Entre os encargos da UFMG no projeto, estão pesquisa para suporte às diversas atividades, elaboração de materiais didáticos para apoio a outros docentes, construção de programas interdisciplinares e oferta de disciplinas e workshops. As universidades dos seis países vão receber e enviar pesquisadores e estudantes para temporadas de intercâmbio. A iniciativa conta com 100 mil euros para despesas com viagens, organização de workshops e pesquisas pontuais, entre outras.
Ludmila Ribeiro lembra que as políticas de repressão no Brasil, Peru e na Colômbia têm suas origens nos países da Península Ibérica, e há muitos elementos em comum no que se refere, por exemplo, aos aparatos burocráticos. “Por isso, é ainda mais interessante saber como eles transformaram suas formas de operar, como têm sido os processos de despenalização”, diz a professora.
Ela ressalta a importância do diálogo entre europeus e sul-americanos também na “perspectiva decolonial”. “Também nós temos muito a ensinar a eles, seja quanto à maior diversidade nas nossas salas de aula ou no que se refere aos movimentos de migração de cidadãos latino-americanos que buscam melhores condições de vida nesses lugares”, afirma Ludmila, acrescentando que os países do Sul podem mostrar ainda como fazer pesquisas com poucos recursos, o que tem sido necessário para enfrentar a redução do financiamento nos últimos anos.

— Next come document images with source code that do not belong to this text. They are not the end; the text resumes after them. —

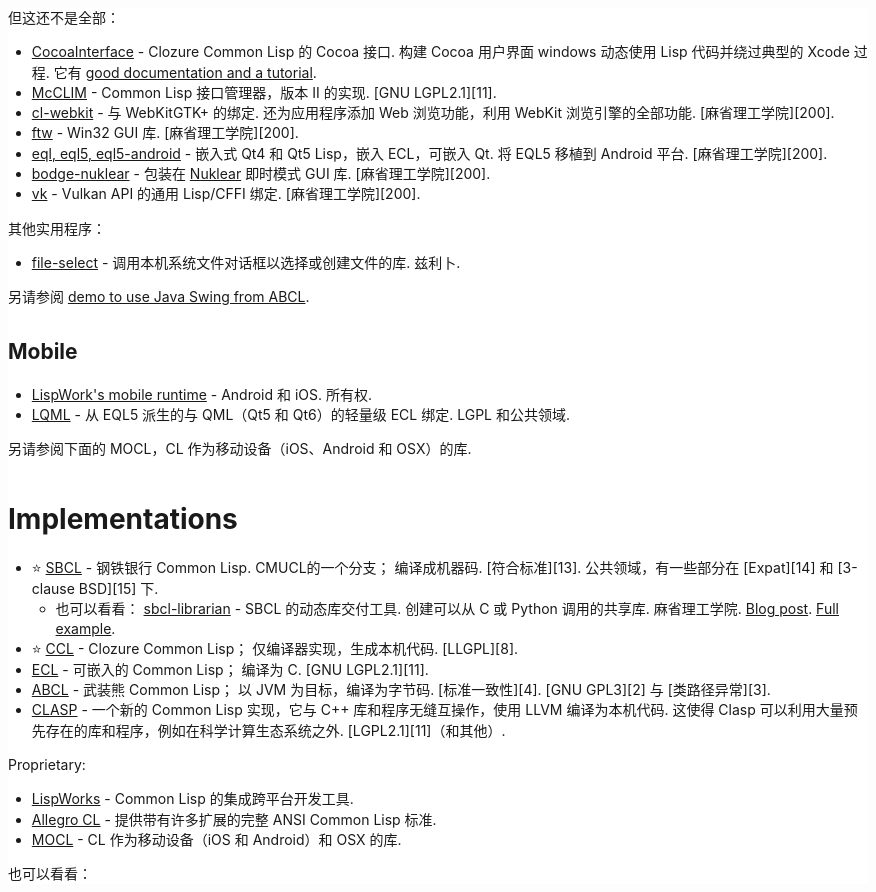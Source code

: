 但这还不是全部：

* [CocoaInterface](https://github.com/plkrueger/CocoaInterface/) -
 Clozure Common Lisp 的 Cocoa 接口. 构建 Cocoa 用户界面
windows 动态使用 Lisp 代码并绕过典型的 Xcode
过程. 它有
[good documentation and a tutorial](https://github.com/plkrueger/CocoaInterface/blob/master/Documentation/UserInterfaceTutorial.pdf).
* [McCLIM](https://common-lisp.net/project/mcclim/)  - Common Lisp 接口管理器，版本 II 的实现.  [GNU LGPL2.1][11].
* [cl-webkit](https://github.com/joachifm/cl-webkit)  - 与 WebKitGTK+ 的绑定. 还为应用程序添加 Web 浏览功能，利用 WebKit 浏览引擎的全部功能.  [麻省理工学院][200].
* [ftw](https://github.com/fjames86/ftw)  - Win32 GUI 库.  [麻省理工学院][200].
* [eql, eql5, eql5-android](https://gitlab.com/eql)  - 嵌入式 Qt4 和 Qt5 Lisp，嵌入 ECL，可嵌入 Qt. 将 EQL5 移植到 Android 平台.  [麻省理工学院][200].
* [bodge-nuklear](https://github.com/borodust/bodge-nuklear) - 包装在 [Nuklear](https://github.com/vurtun/nuklear) 即时模式 GUI 库.  [麻省理工学院][200].
* [vk](https://github.com/JolifantoBambla/vk)  - Vulkan API 的通用 Lisp/CFFI 绑定.  [麻省理工学院][200].

其他实用程序：

* [file-select](https://github.com/Shinmera/file-select)  - 调用本机系统文件对话框以选择或创建文件的库. 兹利卜.

另请参阅 [demo to use Java Swing from ABCL](https://github.com/defunkydrummer/abcl-jazz).

Mobile
------

* [LispWork's mobile runtime](http://www.lispworks.com/products/lw4mr.html)  - Android 和 iOS. 所有权.
* [LQML](https://gitlab.com/eql/lqml)  - 从 EQL5 派生的与 QML（Qt5 和 Qt6）的轻量级 ECL 绑定.  LGPL 和公共领域.

另请参阅下面的 MOCL，CL 作为移动设备（iOS、Android 和 OSX）的库.


Implementations
===============

* ⭐ [SBCL](http://www.sbcl.org/index.html)  - 钢铁银行 Common Lisp.  CMUCL的一个分支； 编译成机器码.  [符合标准][13]. 公共领域，有一些部分在 [Expat][14] 和 [3-clause BSD][15] 下.
  * 也可以看看： [sbcl-librarian](https://github.com/quil-lang/sbcl-librarian)  - SBCL 的动态库交付工具. 创建可以从 C 或 Python 调用的共享库. 麻省理工学院. [Blog post](https://mstmetent.blogspot.com/2022/04/using-lisp-libraries-from-other.html). [Full example](https://github.com/quil-lang/sbcl-librarian/tree/main/example).
* ⭐ [CCL](https://github.com/CodyReichert/awesome-cl/blob/master///ccl.clozure.com/)  - Clozure Common Lisp； 仅编译器实现，生成本机代码.  [LLGPL][8].
* [ECL](https://common-lisp.net/project/ecl/)  - 可嵌入的 Common Lisp； 编译为 C. [GNU LGPL2.1][11].
* [ABCL](https://common-lisp.net/project/armedbear/)  - 武装熊 Common Lisp； 以 JVM 为目标，编译为字节码.  [标准一致性][4].  [GNU GPL3][2] 与 [类路径异常][3].
* [CLASP](https://github.com/drmeister/clasp)  - 一个新的 Common Lisp 实现，它与 C++ 库和程序无缝互操作，使用 LLVM 编译为本机代码. 这使得 Clasp 可以利用大量预先存在的库和程序，例如在科学计算生态系统之外.  [LGPL2.1][11]（和其他）.

Proprietary:

* [LispWorks](http://www.lispworks.com/) - Common Lisp 的集成跨平台开发工具.
* [Allegro CL](https://franz.com/products/allegro-common-lisp/) - 提供带有许多扩展的完整 ANSI Common Lisp 标准.
* [MOCL](https://wukix.com/mocl) - CL 作为移动设备（iOS 和 Android）和 OSX 的库.

也可以看看：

Ela ilustra o raciocínio sobre essa via de mão dupla com a informação de que o professor Bráulio Silva, da Fafich, está em Elche, na Espanha, onde leciona uma disciplina que trata do georreferenciamento do crime, método utilizado há muitos anos pelo Crisp.
Os professores da UFMG integrantes do projeto são Andréa Guerra (Departamento de Psicologia da Fafich), Andrea Maria da Silveira (Faculdade de Medicina), Bernardo Lanza (Departamento de Demografia da Face), Camila Nicácio (Faculdade de Direito), Frederico Marinho (Departamento de Turismo do IGC), Marcos Prates (Departamento de Estatística do ICEx), Valéria Oliveira (Faculdade de Educação), Bráulio Silva, Cláudio Beato e Ludmila Ribeiro, esses últimos do Departamento de Sociologia da Fafich. Do Cefet, participam a professora Roseane Lisboa e Luiz Teodoro, residentes de pós-doutorado em sociologia na UFMG; da UEMG, a professora Débora Bossa, que mantém vínculo também com a pós-graduação em psicologia, na Fafich.